(What to work on): Say, as a bare number, how many lines of the listing hold "height".

(Material to process):
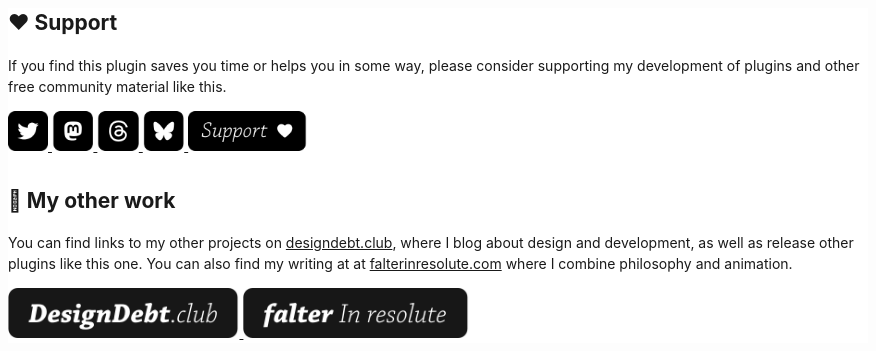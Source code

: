 ## ❤️ Support
If you find this plugin saves you time or helps you in some way, please consider supporting my development of plugins and other free community material like this.

<p>
  <a href="https://twitter.com/daledesilva" target="_blank_">
    <img src="docs/media/twitter-btn.svg" height="40px" alt="Dale de Silva on Twitter">
  </a>
  <a href="https://indieweb.social/@daledesilva" target="_blank">
    <img src="docs/media/mastodon-btn.svg" height="40px" alt="Dale de Silva on Mastodon">
  </a>
  <a href="https://www.threads.net/@daledesilva" target="_blank">
    <img src="docs/media/threads-btn.svg" height="40px" alt="Dale de Silva on Threads">
  </a>
  <a href="https://bsky.app/profile/daledesilva.bsky.social" target="_blank">
    <img src="docs/media/bluesky-btn.svg" height="40px" alt="Dale de Silva on Bluesky">
  </a>
  <a href="https://ko-fi.com/N4N3JLUCW" target="_blank">
    <img src="docs/media/support-btn.svg" height="40px" alt="Support me on Ko-fi">
  </a>
</p>

## 🤖 My other work
You can find links to my other projects on [designdebt.club](https://designdebt.club), where I blog about design and development, as well as release other plugins like this one. You can also find my writing at at [falterinresolute.com](https://falterinresolute.com) where I combine philosophy and animation.

<p>
  <a href="https://designdebt.club" target="_blank">
    <img src="docs/media/design-debt-club-btn.svg" height="50px" alt="Design Debt Club">
  </a>
  <a href="https://falterinresolute.com" target="_blank">
    <img src="docs/media/falter-in-resolute-btn.svg" height="50px" alt="Falter In Resolute Blog">
  </a>
</p>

(Expected answer): 7